Monday, April 17, 2006

Squeezing the Parks

Via Shakespeare's Sister, I see that the Bush administration is once again short-changing the national parks:

The Bush administration has ordered America's national parks to show that they can function at 80 percent or less of their operating budgets, which is forcing some parks to cut services for visitors as summer approaches....

President Bush is proposing to cut an additional $100.5 million from the parks' $2.1 billion budget next year. According to a report this month by the Government Accountability Office, the parks have an estimated $5 billion maintenance backlog, and even before the cost-cutting began, many of them had moved from slashing back-office operations to trimming visitor services.

At the same time, the parks are facing rising costs. Payroll, utilities, fleet and other fixed operating costs have increased yearly. Pay raises have been about 4 percent a year. At Grand Teton National Park in Wyoming, utility costs increased 46 percent from 2003 to 2005.

If the financial pressures continue to grow, the parks will have no choice but to cut more services, reduce access for visitors or rely more on private funds. The Park Service receives as much as $250 million a year from fees, donations and concession royalties.
National Parks are the embodiment of a beautiful idea: that this land, or at least certain choice pieces of it, belongs to all of us. It's not an exclusively American idea, but it did have the advantage here of large expanses of undeveloped land, land of extraordinary beauty and grandeur, so this is where it flourished.
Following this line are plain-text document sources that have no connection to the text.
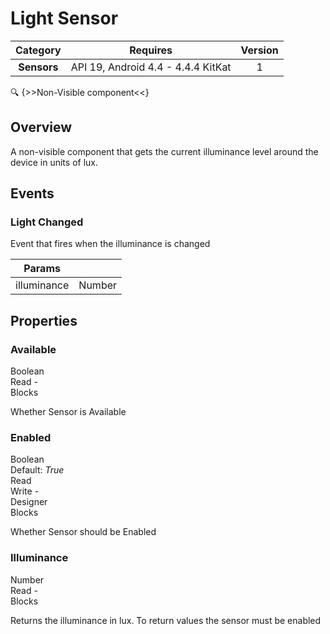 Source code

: # Light Sensor

| Category | Requires | Version |
|:--------:|:-------:|:--------:|
|**Sensors**|<span class="chip chip-any">API 19, Android 4.4 - 4.4.4 KitKat</span>|<span class="chip chip-number">1</span>|

:mag: {>>Non-Visible component<<}

## Overview

A non-visible component that gets the current illuminance level around the device in units of lux.

## Events

### Light Changed

Event that fires when the illuminance is changed

<div class="block" ai2-block="event" not-rendered="true" value="%7B%22componentName%22:%20%22Light%20Sensor%22,%20%22name%22:%20%22Light%20Changed%22,%20%22param%22:%20%5B%22illuminance%22%5D%7D"></div>

| Params | []() |
|--------|------|
|illuminance|<span class="chip chip-number">Number</span>|

## Properties

### Available

<span style="user-select: none; white-space:pre-wrap;"><span class="chip chip-boolean">Boolean</span>          <span class="chip chip-rw">Read</span> - <span class="chip chip-bd">Blocks</span>&#32;</span>

Whether Sensor is Available

<div class="block" ai2-block="property" not-rendered="true" value="%7B%22componentName%22:%20%22Light%20Sensor%22,%20%22name%22:%20%22Available%22,%20%22getter%22:%20true%7D"></div>

### Enabled

<span style="user-select: none; white-space:pre-wrap;"><span class="chip chip-boolean">Boolean</span> <span class="chip chip-boolean">Default: <i>True</i></span>          <span class="chip chip-rw">Read</span> <span class="chip chip-rw">Write</span> - <span class="chip chip-bd">Designer</span> <span class="chip chip-bd">Blocks</span>&#32;</span>

Whether Sensor should be Enabled

<div class="block" ai2-block="property" not-rendered="true" value="%7B%22componentName%22:%20%22Light%20Sensor%22,%20%22name%22:%20%22Enabled%22,%20%22getter%22:%20true%7D"></div>
<div class="block" ai2-block="property" not-rendered="true" value="%7B%22componentName%22:%20%22Light%20Sensor%22,%20%22name%22:%20%22Enabled%22,%20%22getter%22:%20false%7D"></div>

### Illuminance

<span style="user-select: none; white-space:pre-wrap;"><span class="chip chip-number">Number</span>          <span class="chip chip-rw">Read</span> - <span class="chip chip-bd">Blocks</span>&#32;</span>

Returns the illuminance in lux. To return values the sensor must be enabled

<div class="block" ai2-block="property" not-rendered="true" value="%7B%22componentName%22:%20%22Light%20Sensor%22,%20%22name%22:%20%22Illuminance%22,%20%22getter%22:%20true%7D"></div>
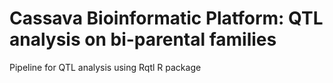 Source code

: # Cassava Bioinformatic Platform: QTL analysis on bi-parental families

Pipeline for QTL analysis using Rqtl R package
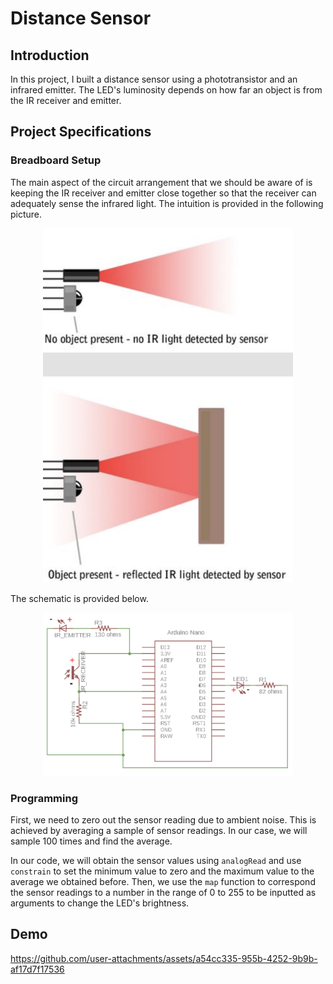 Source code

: # Distance Sensor

## Introduction

In this project, I built a distance sensor using a phototransistor and an infrared emitter. The LED's luminosity depends on how far an object is from the IR receiver and emitter.

## Project Specifications

### Breadboard Setup

The main aspect of the circuit arrangement that we should be aware of is keeping the IR receiver and emitter close together so that the receiver can adequately sense the infrared light. The intuition is provided in the following picture.

<p align="center">
  <img src="https://github.com/chen4578/Open-Project-Space-OPS-/blob/0b330478ea2ec10c97cb826fba8487cee165e960/assets/Screenshot%202025-09-30%20184233.png" width="400">
</p>

The schematic is provided below.

<p align="center">
  <img src="https://github.com/chen4578/Open-Project-Space-OPS-/blob/00a2dc64bffb77ab1def42925496dc5a38b4b3c6/assets/distance-sensor-2.png" width="400">
</p>

### Programming

First, we need to zero out the sensor reading due to ambient noise. This is achieved by averaging a sample of sensor readings. In our case, we will sample 100 times and find the average.

In our code, we will obtain the sensor values using `analogRead` and use `constrain` to set the minimum value to zero and the maximum value to the average we obtained before. Then, we use the `map` function to correspond the sensor readings to a number in the range of 0 to 255 to be inputted as arguments to change the LED's brightness. 

## Demo

https://github.com/user-attachments/assets/a54cc335-955b-4252-9b9b-af17d7f17536
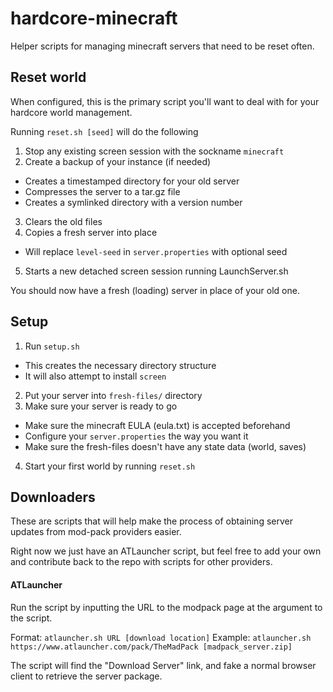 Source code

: # hardcore-minecraft
Helper scripts for managing minecraft servers that need to be reset often.

## Reset world
When configured, this is the primary script you'll want to deal with for 
your hardcore world management. 

Running `reset.sh [seed]` will do the following

1. Stop any existing screen session with the sockname `minecraft`
2. Create a backup of your instance (if needed)
  * Creates a timestamped directory for your old server
  * Compresses the server to a tar.gz file
  * Creates a symlinked directory with a version number
3. Clears the old files
4. Copies a fresh server into place
  * Will replace `level-seed` in `server.properties` with optional seed
5. Starts a new detached screen session running LaunchServer.sh

You should now have a fresh (loading) server in place of your old one.

## Setup
1. Run `setup.sh`
  * This creates the necessary directory structure
  * It will also attempt to install `screen`
2. Put your server into `fresh-files/` directory
3. Make sure your server is ready to go
  * Make sure the minecraft EULA (eula.txt) is accepted beforehand
  * Configure your `server.properties` the way you want it
  * Make sure the fresh-files doesn't have any state data (world, saves)
4. Start your first world by running `reset.sh`

## Downloaders
These are scripts that will help make the process of obtaining server
updates from mod-pack providers easier.

Right now we just have an ATLauncher script, but feel free to add your own
and contribute back to the repo with scripts for other providers.

#### ATLauncher
Run the script by inputting the URL to the modpack page at the argument to the
script.

Format: `atlauncher.sh URL [download location]`
Example: `atlauncher.sh https://www.atlauncher.com/pack/TheMadPack [madpack_server.zip]`

The script will find the "Download Server" link, and fake a normal browser
client to retrieve the server package.
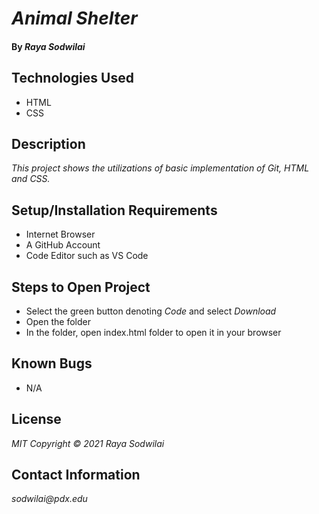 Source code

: # _Animal Shelter_

#### By _**Raya Sodwilai**_

## Technologies Used

* HTML
* CSS

## Description

_This project shows the utilizations of basic implementation of Git, HTML and CSS._

## Setup/Installation Requirements

* Internet Browser
* A GitHub Account
* Code Editor such as VS Code

## Steps to Open Project

* Select the green button denoting _Code_ and select _Download_
* Open the folder
* In the folder, open index.html folder to open it in your browser 

## Known Bugs

* N/A

## License

_MIT Copyright &copy; 2021 Raya Sodwilai_

## Contact Information

_sodwilai@pdx.edu_
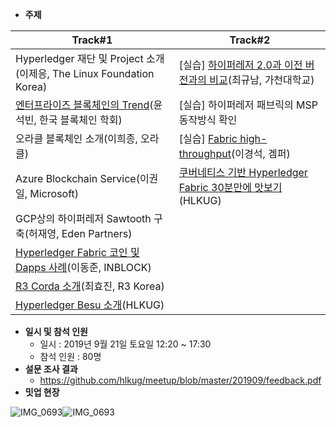 - **주제**

| Track#1                                                      | Track#2                                                      |
| ------------------------------------------------------------ | ------------------------------------------------------------ |
| Hyperledger 재단 및 Project 소개(이제응, The Linux Foundation Korea) | [실습] [하이퍼레저 2.0과 이전 버전과의 비교](https://github.com/robertchoi/Hyperledger20/tree/master/190921_마포세미나)(최규남, 가천대학교) |
| [엔터프라이즈 블록체인의 Trend](https://www.slideshare.net/secret/A1rK6qAsC2wwAh)(윤석빈, 한국 블록체인 학회) | [실습] 하이퍼레저 패브릭의 MSP 동작방식 확인                 |
| 오라클 블록체인 소개(이희종, 오라클)                         | [실습] [Fabric high-throughput](https://www.slideshare.net/mobile/kyungseoklee2/fabric-highthroughtput/kyungseoklee2/fabric-highthroughtput)(이경석, 겜퍼) |
| Azure Blockchain Service(이권일, Microsoft)                  | [쿠버네티스 기반 Hyperledger Fabric 30분만에 맛보기](https://github.com/hlkug/meetup/tree/master/201904)(HLKUG) |
| GCP상의 하이퍼레저 Sawtooth 구축(허재영, Eden Partners)      |                                                              |
| [Hyperledger Fabric 코인 및 Dapps 사례](https://www.slideshare.net/secret/9ITJPBJ8AH7z9w)(이동준, INBLOCK) |                                                              |
| [R3 Corda 소개](https://www.slideshare.net/secret/thvyj0r0fY2PKq)(최효진, R3 Korea) |                                                              |
| [Hyperledger Besu 소개](https://www.slideshare.net/secret/jIKJfk1vzk3O6P)(HLKUG) |                                                              |



- **일시 및 참석 인원**
  - 일시 : 2019년 9월 21일 토요일 12:20 ~ 17:30
  - 참석 인원 : 80명
- **설문 조사 결과**
  - https://github.com/hlkug/meetup/blob/master/201909/feedback.pdf
- **밋업 현장**

![IMG_0693](https://raw.githubusercontent.com/hlkug/meetup/master/201909/images/meetup1.jpeg)![IMG_0693](https://raw.githubusercontent.com/hlkug/meetup/master/201909/images/meetup2.jpeg)

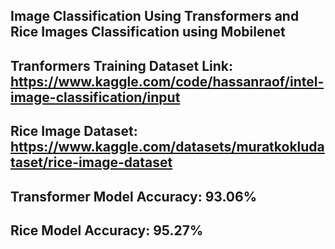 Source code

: ## Image Classification Using Transformers and Rice Images Classification using Mobilenet

## Tranformers Training Dataset Link: https://www.kaggle.com/code/hassanraof/intel-image-classification/input
## Rice Image Dataset: https://www.kaggle.com/datasets/muratkokludataset/rice-image-dataset

## Transformer Model Accuracy: 93.06%
## Rice Model Accuracy: 95.27%
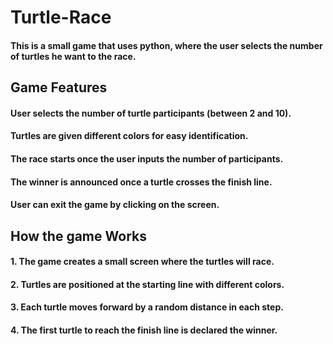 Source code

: # Turtle-Race

#### This is a small game that uses python, where the user selects the number of turtles he want to the race.
## Game Features

#### User selects the number of turtle participants (between 2 and 10).
#### Turtles are given different colors for easy identification.
#### The race starts once the user inputs the number of participants.
#### The winner is announced once a turtle crosses the finish line.
#### User can exit the game by clicking on the screen.


## How the game Works

#### 1. The game creates a small screen where the turtles will race.
#### 2. Turtles are positioned at the starting line with different colors.
#### 3. Each turtle moves forward by a random distance in each step.
#### 4. The first turtle to reach the finish line is declared the winner.
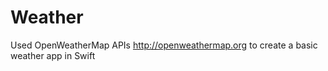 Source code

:# Weather
Used OpenWeatherMap APIs http://openweathermap.org to create a basic weather app in Swift
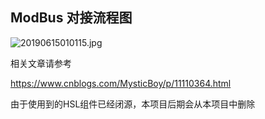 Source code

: ﻿##  ModBus 对接流程图

![20190615010115.jpg](../docs/vision/modbus.png)

相关文章请参考

https://www.cnblogs.com/MysticBoy/p/11110364.html


由于使用到的HSL组件已经闭源，本项目后期会从本项目中删除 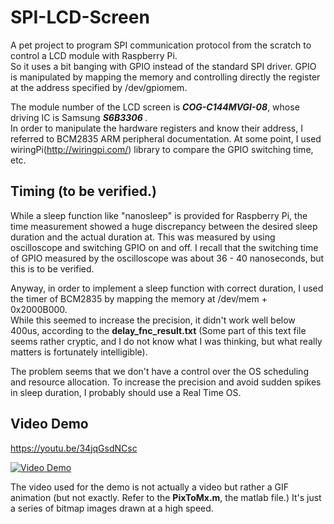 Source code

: # SPI-LCD-Screen
A pet project to program SPI communication protocol from the scratch to control a LCD module with Raspberry Pi.<br>
So it uses a bit banging with GPIO instead of the standard SPI driver.
GPIO is manipulated by mapping the memory and controlling directly the register at the address specified by /dev/gpiomem.<br>

The module number of the LCD screen is <b><i>COG-C144MVGI-08</i></b>, whose driving IC is Samsung <b><i>S6B3306 </b></i>.<br>
In order to manipulate the hardware registers and know their address, I referred to BCM2835 ARM peripheral documentation.
At some point, I used wiringPi(http://wiringpi.com/) library to compare the GPIO switching time, etc.


## Timing (to be verified.)
While a sleep function like "nanosleep" is provided for Raspberry Pi, the time measurement showed a huge discrepancy between the desired sleep duration and the actual duration at. This was measured by using oscilloscope and switching GPIO on and off. I recall that the switching time of GPIO measured by the oscilloscope was about 36 - 40 nanoseconds, but this is to be verified.<br>

Anyway, in order to implement a sleep function with correct duration, I used the timer of BCM2835 by mapping the memory at /dev/mem + 0x2000B000.<br>
While this seemed to increase the precision, it didn't work well below 400us, according to the <b>delay_fnc_result.txt</b> (Some part of this text file seems rather cryptic, and I do not know what I was thinking, but what really matters is fortunately intelligible). <br>
  
The problem seems that we don't have a control over the OS scheduling and resource allocation. To increase the precision and avoid sudden spikes in sleep duration, I probably should use a Real Time OS. 



## Video Demo
https://youtu.be/34jqGsdNCsc 

[![Video Demo](https://img.youtube.com/vi/34jqGsdNCsc/0.jpg)](https://www.youtube.com/watch?v=34jqGsdNCsc)

The video used for the demo is not actually a video but rather a GIF animation (but not exactly. Refer to the <b>PixToMx.m</b>, the matlab file.) 
It's just a series of bitmap images drawn at a high speed.

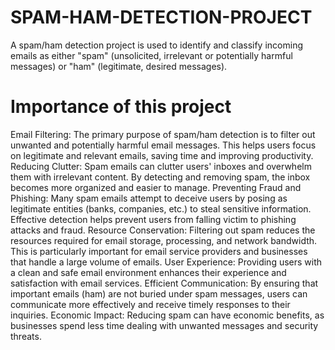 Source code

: # SPAM-HAM-DETECTION-PROJECT
A spam/ham detection project is used to identify and classify incoming emails as either "spam" (unsolicited, irrelevant or potentially harmful messages) or "ham" (legitimate, desired messages).

# Importance of this project
Email Filtering: The primary purpose of spam/ham detection is to filter out unwanted and potentially harmful email messages. This helps users focus on legitimate and relevant emails, saving time and improving productivity.
Reducing Clutter: Spam emails can clutter users' inboxes and overwhelm them with irrelevant content. By detecting and removing spam, the inbox becomes more organized and easier to manage.
Preventing Fraud and Phishing: Many spam emails attempt to deceive users by posing as legitimate entities (banks, companies, etc.) to steal sensitive information. Effective detection helps prevent users from falling victim to phishing attacks and fraud.
Resource Conservation: Filtering out spam reduces the resources required for email storage, processing, and network bandwidth. This is particularly important for email service providers and businesses that handle a large volume of emails.
User Experience: Providing users with a clean and safe email environment enhances their experience and satisfaction with email services.
Efficient Communication: By ensuring that important emails (ham) are not buried under spam messages, users can communicate more effectively and receive timely responses to their inquiries.
Economic Impact: Reducing spam can have economic benefits, as businesses spend less time dealing with unwanted messages and security threats.
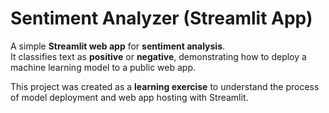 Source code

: # Sentiment Analyzer (Streamlit App)

A simple **Streamlit web app** for **sentiment analysis**.  
It classifies text as **positive** or **negative**, demonstrating how to deploy a machine learning model to a public web app.

This project was created as a **learning exercise** to understand the process of model deployment and web app hosting with Streamlit.
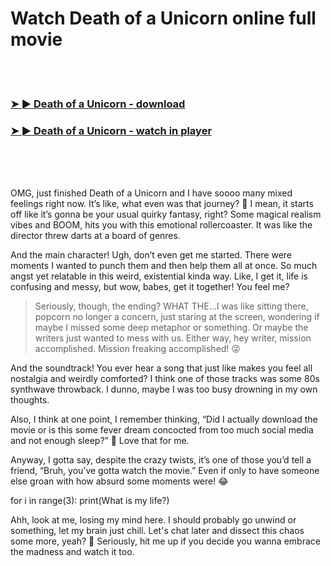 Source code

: <h1>Watch Death of a Unicorn online full movie</h1>


<br><br>

<h3><a href="https://Kens-nedosalby1988.github.io/iaxawpebok/">➤ ► Death of a Unicorn - download</a></h3> 
<h3><a href="https://Kens-nedosalby1988.github.io/iaxawpebok/">➤ ► Death of a Unicorn - watch in player</a></h3>


<br><br><br>


OMG, just finished Death of a Unicorn and I have soooo many mixed feelings right now. It’s like, what even was that journey? 🤯 I mean, it starts off like it’s gonna be your usual quirky fantasy, right? Some magical realism vibes and BOOM, hits you with this emotional rollercoaster. It was like the director threw darts at a board of genres. 

And the main character! Ugh, don’t even get me started. There were moments I wanted to punch them and then help them all at once. So much angst yet relatable in this weird, existential kinda way. Like, I get it, life is confusing and messy, but wow, babes, get it together! You feel me?

> Seriously, though, the ending? WHAT THE...I was like sitting there, popcorn no longer a concern, just staring at the screen, wondering if maybe I missed some deep metaphor or something. Or maybe the writers just wanted to mess with us. Either way, hey writer, mission accomplished. Mission freaking accomplished! 😜

And the soundtrack! You ever hear a song that just like makes you feel all nostalgia and weirdly comforted? I think one of those tracks was some 80s synthwave throwback. I dunno, maybe I was too busy drowning in my own thoughts.

Also, I think at one point, I remember thinking, “Did I actually download the movie or is this some fever dream concocted from too much social media and not enough sleep?” 🤣 Love that for me. 

Anyway, I gotta say, despite the crazy twists, it’s one of those you’d tell a friend, “Bruh, you’ve gotta watch the movie.” Even if only to have someone else groan with how absurd some moments were! 😂

for i in range(3): print(What is my life?)

Ahh, look at me, losing my mind here. I should probably go unwind or something, let my brain just chill. Let's chat later and dissect this chaos some more, yeah? 🥴 Seriously, hit me up if you decide you wanna embrace the madness and watch it too.
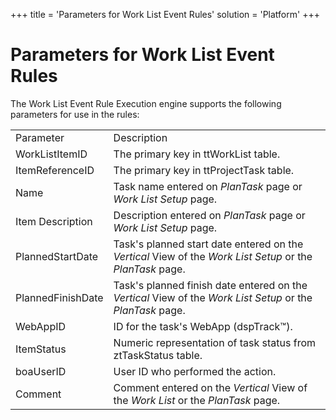 +++
title = 'Parameters for Work List Event Rules'
solution = 'Platform'
+++

# Parameters for Work List Event Rules

The Work List Event Rule Execution engine supports the following
parameters for use in the
rules:

|                   |                                                                                                            |
| ----------------- | ---------------------------------------------------------------------------------------------------------- |
| Parameter         | Description                                                                                                |
| WorkListItemID    | The primary key in ttWorkList table.                                                                       |
| ItemReferenceID   | The primary key in ttProjectTask table.                                                                    |
| Name              | Task name entered on *PlanTask* page or *Work List Setup* page.                                            |
| Item Description  | Description entered on *PlanTask* page or *Work List Setup* page.                                          |
| PlannedStartDate  | Task's planned start date entered on the *Vertical* View of the *Work List Setup* or the *PlanTask* page.  |
| PlannedFinishDate | Task's planned finish date entered on the *Vertical* View of the *Work List Setup* or the *PlanTask* page. |
| WebAppID          | ID for the task's WebApp (dspTrack™).                                                                      |
| ItemStatus        | Numeric representation of task status from ztTaskStatus table.                                             |
| boaUserID         | User ID who performed the action.                                                                          |
| Comment           | Comment entered on the *Vertical* View of the *Work List* or the *PlanTask* page.                          |
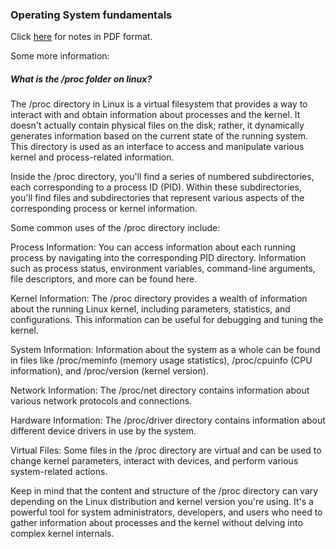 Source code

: ### Operating System fundamentals

Click [here](https://github.com/vgnshiyer/CS-Handbook/blob/main/Operating%20System/OperatingSystem_notes.pdf) for notes in PDF format.

Some more information:

##### What is the /proc folder on linux?

The /proc directory in Linux is a virtual filesystem that provides a way to interact with and obtain information about processes and the kernel. It doesn't actually contain physical files on the disk; rather, it dynamically generates information based on the current state of the running system. This directory is used as an interface to access and manipulate various kernel and process-related information.

Inside the /proc directory, you'll find a series of numbered subdirectories, each corresponding to a process ID (PID). Within these subdirectories, you'll find files and subdirectories that represent various aspects of the corresponding process or kernel information.

Some common uses of the /proc directory include:

Process Information: You can access information about each running process by navigating into the corresponding PID directory. Information such as process status, environment variables, command-line arguments, file descriptors, and more can be found here.

Kernel Information: The /proc directory provides a wealth of information about the running Linux kernel, including parameters, statistics, and configurations. This information can be useful for debugging and tuning the kernel.

System Information: Information about the system as a whole can be found in files like /proc/meminfo (memory usage statistics), /proc/cpuinfo (CPU information), and /proc/version (kernel version).

Network Information: The /proc/net directory contains information about various network protocols and connections.

Hardware Information: The /proc/driver directory contains information about different device drivers in use by the system.

Virtual Files: Some files in the /proc directory are virtual and can be used to change kernel parameters, interact with devices, and perform various system-related actions.

Keep in mind that the content and structure of the /proc directory can vary depending on the Linux distribution and kernel version you're using. It's a powerful tool for system administrators, developers, and users who need to gather information about processes and the kernel without delving into complex kernel internals.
That idea, as much as budgetary limitations, may well be the problem here. The savings are infinitesimal in the context of the budget; maybe the real motive is ideology. The National Park idea implicitly rejects the notion that America should belong to the very privileged very few. They can't kill the idea, but they can deprive it of air. They can take the money that should be maintaining the ideal and give it instead to the ultra-wealthy. They can force the parks to cut services (services for everyone) and raise fees (so, as Shakes points out, fewer can afford the experience).

They really do believe that they own the country, and we're just living here on their suffrance.